More on the limits of Grayscale


Nick Makris (nick@mcn.org)
Fri, 30 Jul 1999 07:45:57 -0700


The limits of the printing the grayscale have been discussed more than once
on this forum. And even some of the responses to my notes on Dan's book
indicate that they are hard put to discern any appreciable differences when
printing on a 1200-1440 DPI printer. I recall that on one occasion,
(forgive me, I don't remember who said it) someone made the point about not
needing 256 colors of gray to successfully print a grayscale image.

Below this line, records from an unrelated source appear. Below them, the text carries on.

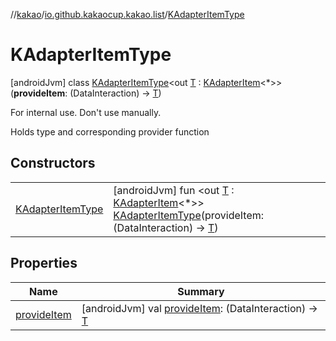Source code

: //[kakao](../../../index.md)/[io.github.kakaocup.kakao.list](../index.md)/[KAdapterItemType](index.md)



# KAdapterItemType  
 [androidJvm] class [KAdapterItemType](index.md)<out [T](index.md) : [KAdapterItem](../-k-adapter-item/index.md)<*>>(**provideItem**: (DataInteraction) -> [T](index.md))

For internal use. Don't use manually.



Holds type and corresponding provider function

   


## Constructors  
  
| | |
|---|---|
| <a name="io.github.kakaocup.kakao.list/KAdapterItemType/KAdapterItemType/#kotlin.Function1[androidx.test.espresso.DataInteraction,TypeParam(bounds=[io.github.kakaocup.kakao.list.KAdapterItem[*]])]/PointingToDeclaration/"></a>[KAdapterItemType](-k-adapter-item-type.md)| <a name="io.github.kakaocup.kakao.list/KAdapterItemType/KAdapterItemType/#kotlin.Function1[androidx.test.espresso.DataInteraction,TypeParam(bounds=[io.github.kakaocup.kakao.list.KAdapterItem[*]])]/PointingToDeclaration/"></a> [androidJvm] fun <out [T](index.md) : [KAdapterItem](../-k-adapter-item/index.md)<*>> [KAdapterItemType](-k-adapter-item-type.md)(provideItem: (DataInteraction) -> [T](index.md))   <br>|


## Properties  
  
|  Name |  Summary | 
|---|---|
| <a name="io.github.kakaocup.kakao.list/KAdapterItemType/provideItem/#/PointingToDeclaration/"></a>[provideItem](provide-item.md)| <a name="io.github.kakaocup.kakao.list/KAdapterItemType/provideItem/#/PointingToDeclaration/"></a> [androidJvm] val [provideItem](provide-item.md): (DataInteraction) -> [T](index.md)   <br>|

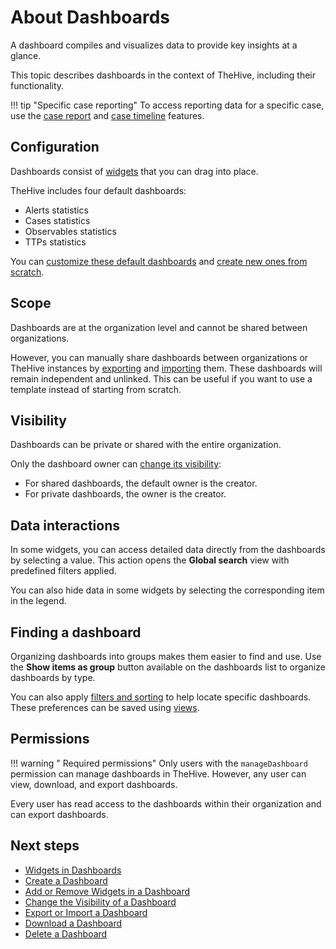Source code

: # About Dashboards

A dashboard compiles and visualizes data to provide key insights at a glance.

This topic describes dashboards in the context of TheHive, including their functionality.

!!! tip "Specific case reporting"
    To access reporting data for a specific case, use the [case report](../../analyst-corner/cases/case-reports/about-case-reports.md) and [case timeline](../cases/case-timelines/about-case-timelines.md) features.

## Configuration

Dashboards consist of [widgets](widgets-dashboards.md) that you can drag into place.

TheHive includes four default dashboards: 

* Alerts statistics
* Cases statistics
* Observables statistics
* TTPs statistics

You can [customize these default dashboards](add-remove-widgets-dashboard.md) and [create new ones from scratch](create-a-dashboard.md).

## Scope

Dashboards are at the organization level and cannot be shared between organizations.

However, you can manually share dashboards between organizations or TheHive instances by [exporting](export-import-a-dashboard.md#export-a-dashboard) and [importing](export-import-a-dashboard.md#import-a-dashboard) them. These dashboards will remain independent and unlinked. This can be useful if you want to use a template instead of starting from scratch.

## Visibility

Dashboards can be private or shared with the entire organization.

Only the dashboard owner can [change its visibility](change-visibility-of-a-dashboard.md):

* For shared dashboards, the default owner is the creator.
* For private dashboards, the owner is the creator.

## Data interactions

In some widgets, you can access detailed data directly from the dashboards by selecting a value. This action opens the **Global search** view with predefined filters applied.

You can also hide data in some widgets by selecting the corresponding item in the legend.

## Finding a dashboard

Organizing dashboards into groups makes them easier to find and use. Use the **Show items as group** button available on the dashboards list to organize dashboards by type.

You can also apply [filters and sorting](../about-filtering-and-sorting.md) to help locate specific dashboards. These preferences can be saved using [views](../about-views.md).

## Permissions

!!! warning "<!-- md:version 5.4 --> Required permissions"
    Only users with the `manageDashboard` permission can manage dashboards in TheHive. However, any user can view, download, and export dashboards.

Every user has read access to the dashboards within their organization and can export dashboards.

<h2>Next steps</h2>

* [Widgets in Dashboards](widgets-dashboards.md)
* [Create a Dashboard](create-a-dashboard.md)
* [Add or Remove Widgets in a Dashboard](add-remove-widgets-dashboard.md)
* [Change the Visibility of a Dashboard](change-visibility-of-a-dashboard.md)
* [Export or Import a Dashboard](export-import-a-dashboard.md)
* [Download a Dashboard](download-a-dashboard.md)
* [Delete a Dashboard](delete-a-dashboard.md)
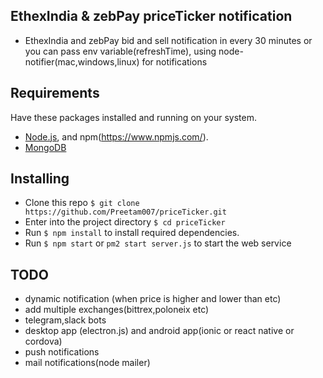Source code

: ## EthexIndia & zebPay priceTicker notification

- EthexIndia and zebPay bid and sell notification in every 30 minutes or you can pass env variable(refreshTime), using node-notifier(mac,windows,linux) for notifications

## Requirements

Have these packages installed and running on your system.

- [Node.js](https://nodejs.org/download/), and npm(https://www.npmjs.com/).
- [MongoDB](https://www.mongodb.org/downloads)

## Installing

* Clone this repo `$ git clone https://github.com/Preetam007/priceTicker.git`
* Enter into the project directory `$ cd priceTicker`
* Run `$ npm install` to install required dependencies.
* Run `$ npm start` or `pm2 start server.js` to start the web service


## TODO
- dynamic notification (when price is higher and lower than etc)
- add multiple exchanges(bittrex,poloneix etc)
- telegram,slack bots
- desktop app (electron.js) and android app(ionic or react native or cordova)
- push notifications
- mail notifications(node mailer)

In my recent testing/investigation I have also been using a book called
"Real World Scanning and Halftones" by Blatner, Fleishman & Roth (2nd
edition) Peach Pit Press. I highly recommend this text - it is very
comprehensive and among its other attributes, it does a wonderful job of
analogizing halftone vs stochastic processes. The following formula (a
derivative of one found on page 218 of the text), begins to provide insight
to the idea that the max printer resolution as output on any piece (say
1440dpi) is limited by the combined use of number of grays (say 130 out of
possible 256) and the number of lines chosen for the screened output (say
130): Actual print output in dpi=(Screened output in LPI) X square
root(Number of Grayscale colors to be printed)

By deduction, I have assumed that if the number derived is less than that of
the printer max capability, the effective resolution will be the number
derived above and conversely the efective resolution will be the max printer
resolution. This may explain the complaints about lack of discernable
difference in the use of these new hi-res printers.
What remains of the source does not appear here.